Task details: Only the lines from the first line of the entries through the line with "- [Pair Programming" belong in the answer, each restated word for word and without pictures.

── Supplied material ──

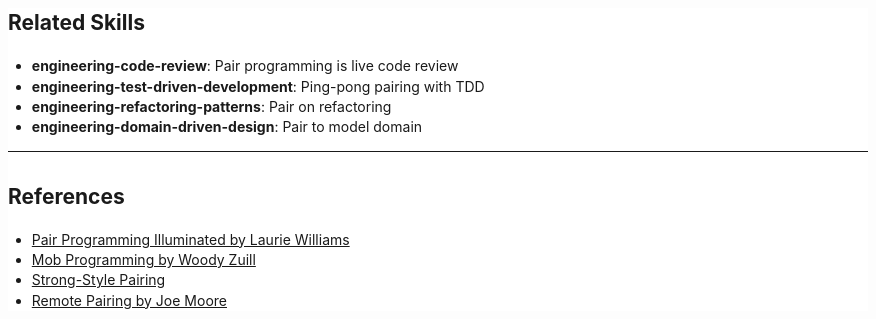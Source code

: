 
## Related Skills

- **engineering-code-review**: Pair programming is live code review
- **engineering-test-driven-development**: Ping-pong pairing with TDD
- **engineering-refactoring-patterns**: Pair on refactoring
- **engineering-domain-driven-design**: Pair to model domain

---

## References

- [Pair Programming Illuminated by Laurie Williams](https://www.amazon.com/Pair-Programming-Illuminated-Laurie-Williams/dp/0201745763)
- [Mob Programming by Woody Zuill](https://www.agilealliance.org/resources/experience-reports/mob-programming-agile2014/)
- [Strong-Style Pairing](https://llewellynfalco.blogspot.com/2014/06/llewellyns-strong-style-pairing.html)
- [Remote Pairing by Joe Moore](https://martinfowler.com/articles/remote-or-co-located.html)
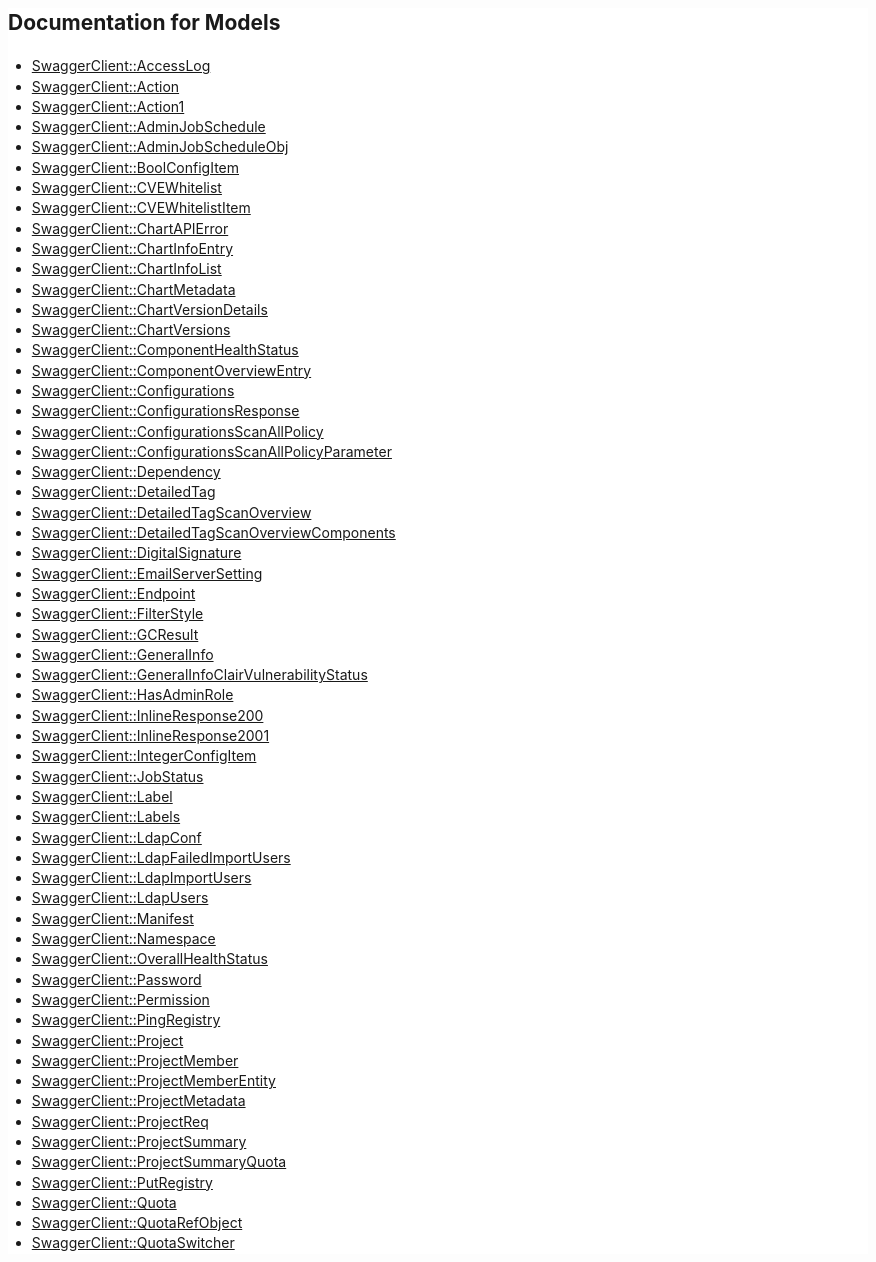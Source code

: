 
## Documentation for Models

 - [SwaggerClient::AccessLog](docs/AccessLog.md)
 - [SwaggerClient::Action](docs/Action.md)
 - [SwaggerClient::Action1](docs/Action1.md)
 - [SwaggerClient::AdminJobSchedule](docs/AdminJobSchedule.md)
 - [SwaggerClient::AdminJobScheduleObj](docs/AdminJobScheduleObj.md)
 - [SwaggerClient::BoolConfigItem](docs/BoolConfigItem.md)
 - [SwaggerClient::CVEWhitelist](docs/CVEWhitelist.md)
 - [SwaggerClient::CVEWhitelistItem](docs/CVEWhitelistItem.md)
 - [SwaggerClient::ChartAPIError](docs/ChartAPIError.md)
 - [SwaggerClient::ChartInfoEntry](docs/ChartInfoEntry.md)
 - [SwaggerClient::ChartInfoList](docs/ChartInfoList.md)
 - [SwaggerClient::ChartMetadata](docs/ChartMetadata.md)
 - [SwaggerClient::ChartVersionDetails](docs/ChartVersionDetails.md)
 - [SwaggerClient::ChartVersions](docs/ChartVersions.md)
 - [SwaggerClient::ComponentHealthStatus](docs/ComponentHealthStatus.md)
 - [SwaggerClient::ComponentOverviewEntry](docs/ComponentOverviewEntry.md)
 - [SwaggerClient::Configurations](docs/Configurations.md)
 - [SwaggerClient::ConfigurationsResponse](docs/ConfigurationsResponse.md)
 - [SwaggerClient::ConfigurationsScanAllPolicy](docs/ConfigurationsScanAllPolicy.md)
 - [SwaggerClient::ConfigurationsScanAllPolicyParameter](docs/ConfigurationsScanAllPolicyParameter.md)
 - [SwaggerClient::Dependency](docs/Dependency.md)
 - [SwaggerClient::DetailedTag](docs/DetailedTag.md)
 - [SwaggerClient::DetailedTagScanOverview](docs/DetailedTagScanOverview.md)
 - [SwaggerClient::DetailedTagScanOverviewComponents](docs/DetailedTagScanOverviewComponents.md)
 - [SwaggerClient::DigitalSignature](docs/DigitalSignature.md)
 - [SwaggerClient::EmailServerSetting](docs/EmailServerSetting.md)
 - [SwaggerClient::Endpoint](docs/Endpoint.md)
 - [SwaggerClient::FilterStyle](docs/FilterStyle.md)
 - [SwaggerClient::GCResult](docs/GCResult.md)
 - [SwaggerClient::GeneralInfo](docs/GeneralInfo.md)
 - [SwaggerClient::GeneralInfoClairVulnerabilityStatus](docs/GeneralInfoClairVulnerabilityStatus.md)
 - [SwaggerClient::HasAdminRole](docs/HasAdminRole.md)
 - [SwaggerClient::InlineResponse200](docs/InlineResponse200.md)
 - [SwaggerClient::InlineResponse2001](docs/InlineResponse2001.md)
 - [SwaggerClient::IntegerConfigItem](docs/IntegerConfigItem.md)
 - [SwaggerClient::JobStatus](docs/JobStatus.md)
 - [SwaggerClient::Label](docs/Label.md)
 - [SwaggerClient::Labels](docs/Labels.md)
 - [SwaggerClient::LdapConf](docs/LdapConf.md)
 - [SwaggerClient::LdapFailedImportUsers](docs/LdapFailedImportUsers.md)
 - [SwaggerClient::LdapImportUsers](docs/LdapImportUsers.md)
 - [SwaggerClient::LdapUsers](docs/LdapUsers.md)
 - [SwaggerClient::Manifest](docs/Manifest.md)
 - [SwaggerClient::Namespace](docs/Namespace.md)
 - [SwaggerClient::OverallHealthStatus](docs/OverallHealthStatus.md)
 - [SwaggerClient::Password](docs/Password.md)
 - [SwaggerClient::Permission](docs/Permission.md)
 - [SwaggerClient::PingRegistry](docs/PingRegistry.md)
 - [SwaggerClient::Project](docs/Project.md)
 - [SwaggerClient::ProjectMember](docs/ProjectMember.md)
 - [SwaggerClient::ProjectMemberEntity](docs/ProjectMemberEntity.md)
 - [SwaggerClient::ProjectMetadata](docs/ProjectMetadata.md)
 - [SwaggerClient::ProjectReq](docs/ProjectReq.md)
 - [SwaggerClient::ProjectSummary](docs/ProjectSummary.md)
 - [SwaggerClient::ProjectSummaryQuota](docs/ProjectSummaryQuota.md)
 - [SwaggerClient::PutRegistry](docs/PutRegistry.md)
 - [SwaggerClient::Quota](docs/Quota.md)
 - [SwaggerClient::QuotaRefObject](docs/QuotaRefObject.md)
 - [SwaggerClient::QuotaSwitcher](docs/QuotaSwitcher.md)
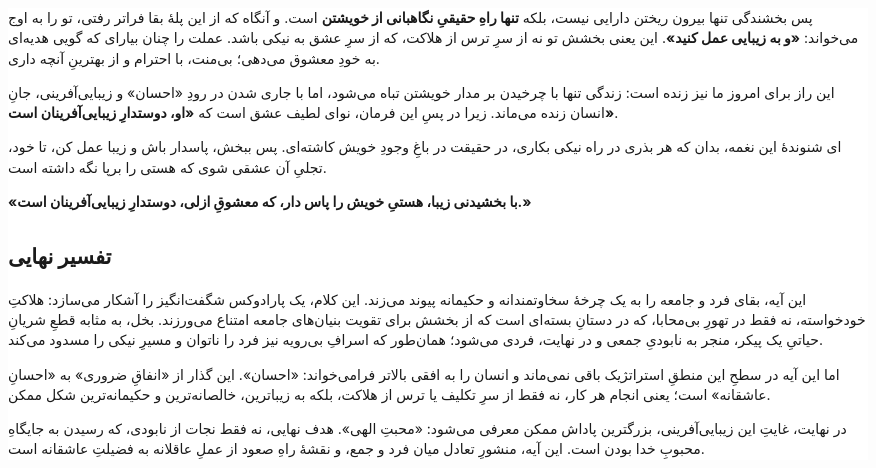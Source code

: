 پس بخشندگی تنها بیرون ریختن دارایی نیست، بلکه **تنها راهِ حقیقیِ نگاهبانی
از خویشتن** است. و آنگاه که از این پلهٔ بقا فراتر رفتی، تو را به اوج
می‌خواند: **«و به زیبایی عمل کنید»**. این یعنی بخشش تو نه از سرِ ترس از
هلاکت، که از سرِ عشق به نیکی باشد. عملت را چنان بیارای که گویی هدیه‌ای به
خودِ معشوق می‌دهی؛ بی‌منت، با احترام و از بهترینِ آنچه داری.

این راز برای امروز ما نیز زنده است: زندگی تنها با چرخیدن بر مدار خویشتن
تباه می‌شود، اما با جاری شدن در رودِ «احسان» و زیبایی‌آفرینی، جانِ انسان
زنده می‌ماند. زیرا در پسِ این فرمان، نوای لطیف عشق است که **«او، دوستدارِ
زیبایی‌آفرینان است»**.

ای شنوندهٔ این نغمه، بدان که هر بذری در راه نیکی بکاری، در حقیقت در باغِ
وجودِ خویش کاشته‌ای. پس ببخش، پاسدار باش و زیبا عمل کن، تا خود، تجلیِ آن
عشقی شوی که هستی را برپا نگه داشته است.

**«با بخشیدنی زیبا، هستیِ خویش را پاس دار، که معشوقِ ازلی، دوستدارِ
زیبایی‌آفرینان است.»**

## تفسیر نهایی

این آیه، بقای فرد و جامعه را به یک چرخهٔ سخاوتمندانه و حکیمانه پیوند
می‌زند. این کلام، یک پارادوکس شگفت‌انگیز را آشکار می‌سازد: هلاکتِ خودخواسته،
نه فقط در تهورِ بی‌محابا، که در دستانِ بسته‌ای است که از بخشش برای تقویت
بنیان‌های جامعه امتناع می‌ورزند. بخل، به مثابه قطعِ شریانِ حیاتیِ یک پیکر،
منجر به نابودیِ جمعی و در نهایت، فردی می‌شود؛ همان‌طور که اسرافِ بی‌رویه نیز
فرد را ناتوان و مسیرِ نیکی را مسدود می‌کند.

اما این آیه در سطحِ این منطقِ استراتژیک باقی نمی‌ماند و انسان را به افقی
بالاتر فرامی‌خواند: «احسان». این گذار از «انفاقِ ضروری» به «احسانِ عاشقانه»
است؛ یعنی انجام هر کار، نه فقط از سرِ تکلیف یا ترس از هلاکت، بلکه به
زیباترین، خالصانه‌ترین و حکیمانه‌ترین شکل ممکن.

در نهایت، غایتِ این زیبایی‌آفرینی، بزرگترین پاداش ممکن معرفی می‌شود: «محبتِ
الهی». هدف نهایی، نه فقط نجات از نابودی، که رسیدن به جایگاهِ محبوبِ خدا
بودن است. این آیه، منشورِ تعادل میان فرد و جمع، و نقشهٔ راهِ صعود از عملِ
عاقلانه به فضیلتِ عاشقانه است.
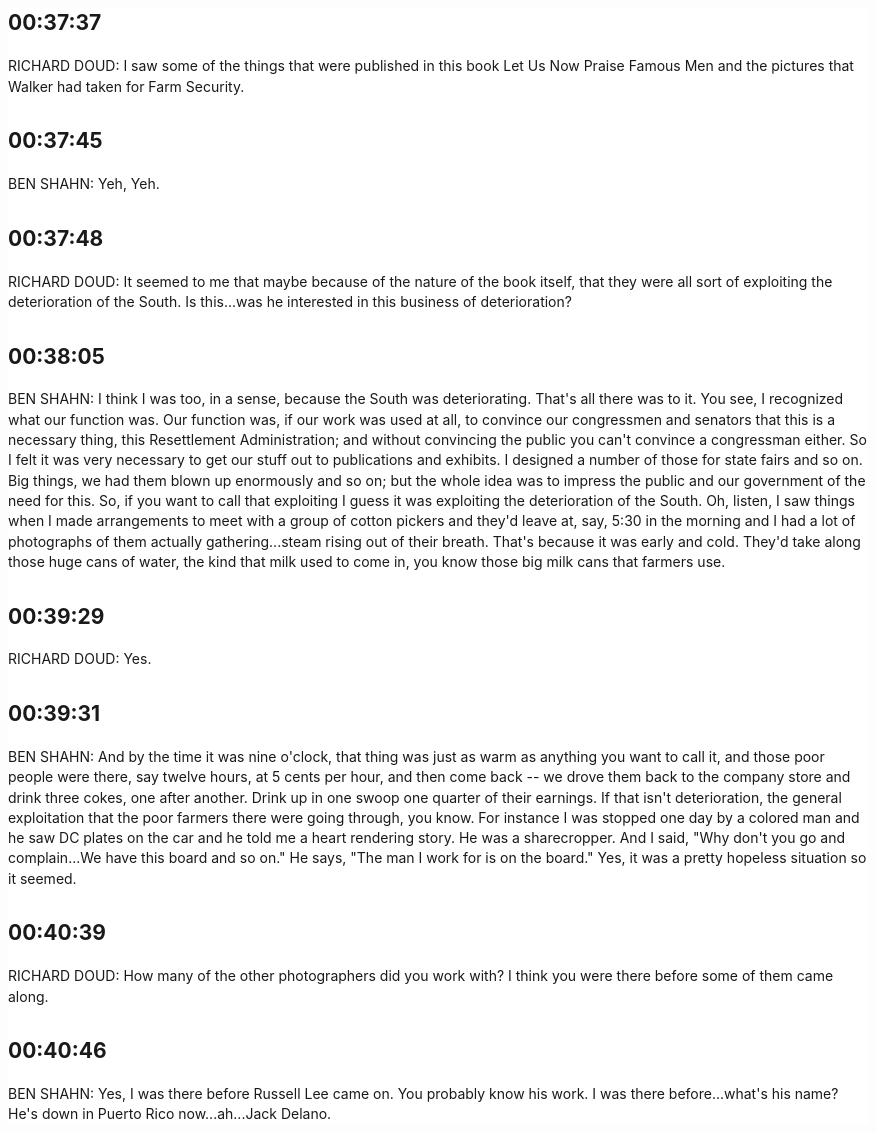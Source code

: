 ## 00:37:37
RICHARD DOUD: I saw some of the things that were published in this book Let Us Now Praise Famous Men and the pictures that Walker had taken for Farm Security.

## 00:37:45
BEN SHAHN: Yeh, Yeh.

## 00:37:48
RICHARD DOUD: It seemed to me that maybe because of the nature of the book itself, that they were all sort of exploiting the deterioration of the South. Is this...was he interested in this business of deterioration?

## 00:38:05
BEN SHAHN: I think I was too, in a sense, because the South was deteriorating. That's all there was to it. You see, I recognized what our function was. Our function was, if our work was used at all, to convince our congressmen and senators that this is a necessary thing, this Resettlement Administration; and without convincing the public you can't convince a congressman either. So I felt it was very necessary to get our stuff out to publications and exhibits. I designed a number of those for state fairs and so on. Big things, we had them blown up enormously and so on; but the whole idea was to impress the public and our government of the need for this. So, if you want to call that exploiting I guess it was exploiting the deterioration of the South. Oh, listen, I saw things when I made arrangements to meet with a group of cotton pickers and they'd leave at, say, 5:30 in the morning and I had a lot of photographs of them actually gathering...steam rising out of their breath. That's because it was early and cold. They'd take along those huge cans of water, the kind that milk used to come in, you know those big milk cans that farmers use.

## 00:39:29
RICHARD DOUD: Yes.

## 00:39:31
BEN SHAHN: And by the time it was nine o'clock, that thing was just as warm as anything you want to call it, and those poor people were there, say twelve hours, at 5 cents per hour, and then come back -- we drove them back to the company store and drink three cokes, one after another. Drink up in one swoop one quarter of their earnings. If that isn't deterioration, the general exploitation that the poor farmers there were going through, you know. For instance I was stopped one day by a colored man and he saw DC plates on the car and he told me a heart rendering story. He was a sharecropper. And I said, "Why don't you go and complain...We have this board and so on." He says, "The man I work for is on the board." Yes, it was a pretty hopeless situation so it seemed.

## 00:40:39
RICHARD DOUD: How many of the other photographers did you work with? I think you were there before some of them came along.

## 00:40:46
BEN SHAHN: Yes, I was there before Russell Lee came on. You probably know his work. I was there before...what's his name? He's down in Puerto Rico now...ah...Jack Delano.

───

Reply:
Source code

: 
## Related Skills

- **engineering-code-review**: Pair programming is live code review
- **engineering-test-driven-development**: Ping-pong pairing with TDD
- **engineering-refactoring-patterns**: Pair on refactoring
- **engineering-domain-driven-design**: Pair to model domain

---

## References

- [Pair Programming Illuminated by Laurie Williams](https://www.amazon.com/Pair-Programming-Illuminated-Laurie-Williams/dp/0201745763)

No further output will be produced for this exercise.